To change the schools, get a Repl.it account, then visit the link above and click the “Fork repl” button so you can edit the source code.

Edit the definition of job_pages between lines 8 and 12 by removing schools, adding schools, etc.

  • Separate each school with a comma.
  • Put its nickname to the left of the colon.
  • Put its “jobs” page URL to the right of the colon.
    • (You’ll have to visit that school’s actual careers page to dial in the best imaginable URL.)

Once you’ve tweaked the code, use the URL of your “repl.it” project, not mine, when you run your new jobs-scraper.

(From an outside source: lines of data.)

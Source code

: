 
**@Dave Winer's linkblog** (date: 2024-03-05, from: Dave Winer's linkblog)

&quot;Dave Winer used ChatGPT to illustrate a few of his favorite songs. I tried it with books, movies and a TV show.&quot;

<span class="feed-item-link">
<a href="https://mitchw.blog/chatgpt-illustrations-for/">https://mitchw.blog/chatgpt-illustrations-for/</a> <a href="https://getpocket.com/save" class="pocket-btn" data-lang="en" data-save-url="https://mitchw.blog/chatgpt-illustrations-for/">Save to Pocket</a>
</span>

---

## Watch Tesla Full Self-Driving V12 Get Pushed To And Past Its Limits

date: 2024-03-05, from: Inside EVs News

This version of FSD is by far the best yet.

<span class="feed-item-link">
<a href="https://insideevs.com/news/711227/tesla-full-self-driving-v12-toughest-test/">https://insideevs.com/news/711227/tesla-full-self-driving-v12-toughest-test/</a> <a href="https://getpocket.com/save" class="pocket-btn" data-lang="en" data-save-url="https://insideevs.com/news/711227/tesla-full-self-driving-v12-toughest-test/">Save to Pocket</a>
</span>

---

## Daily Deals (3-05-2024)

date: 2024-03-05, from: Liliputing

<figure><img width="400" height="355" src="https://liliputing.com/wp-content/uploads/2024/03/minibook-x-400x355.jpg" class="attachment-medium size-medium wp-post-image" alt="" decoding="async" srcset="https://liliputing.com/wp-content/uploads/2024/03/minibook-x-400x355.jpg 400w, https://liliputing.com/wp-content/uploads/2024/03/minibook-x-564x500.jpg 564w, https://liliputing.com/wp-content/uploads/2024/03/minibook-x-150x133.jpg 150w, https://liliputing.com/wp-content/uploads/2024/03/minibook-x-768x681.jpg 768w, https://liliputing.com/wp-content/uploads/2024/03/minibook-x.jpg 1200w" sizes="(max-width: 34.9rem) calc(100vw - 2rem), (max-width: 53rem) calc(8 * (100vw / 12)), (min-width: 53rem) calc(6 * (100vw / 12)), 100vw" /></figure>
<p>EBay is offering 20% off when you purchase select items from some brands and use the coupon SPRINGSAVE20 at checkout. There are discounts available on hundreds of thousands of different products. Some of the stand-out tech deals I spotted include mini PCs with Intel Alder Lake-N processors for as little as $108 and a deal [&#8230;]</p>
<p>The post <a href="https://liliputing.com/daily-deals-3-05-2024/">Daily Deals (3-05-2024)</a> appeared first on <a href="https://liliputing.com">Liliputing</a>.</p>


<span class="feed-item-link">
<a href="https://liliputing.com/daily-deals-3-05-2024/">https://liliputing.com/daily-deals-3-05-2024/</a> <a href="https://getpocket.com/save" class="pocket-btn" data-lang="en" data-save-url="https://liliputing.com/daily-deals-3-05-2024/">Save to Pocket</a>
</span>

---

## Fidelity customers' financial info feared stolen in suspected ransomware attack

Just keep in mind that the whole world can see things you do in repl.it unless you pay for it, so install Python on your personal computer if you prefer to keep your schools of interest a secret.

Each time you run this code, you’ll see a quick summary of what library jobs a school has open in the “system output” of the console from which you ran the code.

Try putting dozens of schools into job_pages and run the code every morning to see if there’s anything you didn’t see the day before.

For programmers

If you’re a Python whiz, you can tidy it up a bit if you’ve got a better idea on GitHub. (Please keep any suggested edits beginner-friendly, using lots of comments, and using things like for-loops rather than comprehensions, since this is aimed at a hypothetical librarian who’s never seen Python before, not an experienced programmer.)

Code

import re
from bs4 import BeautifulSoup
import requests

# Define a variable for what search phrase we'll be looking for in pages we visit
find_me = 'librar'
# Define a variable with nicknames & URLs of pages we plan to visit
job_pages = {
    'uni_nyu': 'https://careers-nyu.icims.com/jobs/search?mode=redo&pr=0&schemaId=%24T%7BJob%7D.%24T%7BJobPost%7D.%24F%7BPostedDateTime%7D&o=A&searchKeyword='+find_me+'*&searchRelation=keyword_all',
    'uni_nymc': 'https://nymccareers-touro.icims.com/jobs/search?mode=redo&pr=0&schemaId=%24T%7BJob%7D.%24T%7BJobPost%7D.%24F%7BPostedDateTime%7D&o=A&searchKeyword='+find_me+'*&searchRelation=keyword_all',
    'k12_yonk': 'https://careers.yonkerspublicschools.org/perl/cart/cart?search='+find_me+'&job_type=&type=&action=Search'
}
# Define a "regex" text-searching pattern for " a few words around wherever the keyword of interest shows up"
find_me_regex = re.compile(find_me, re.I)
find_me_with_padding_regex = re.compile(r'.{0,30}' + find_me + r'.{0,30}', re.I)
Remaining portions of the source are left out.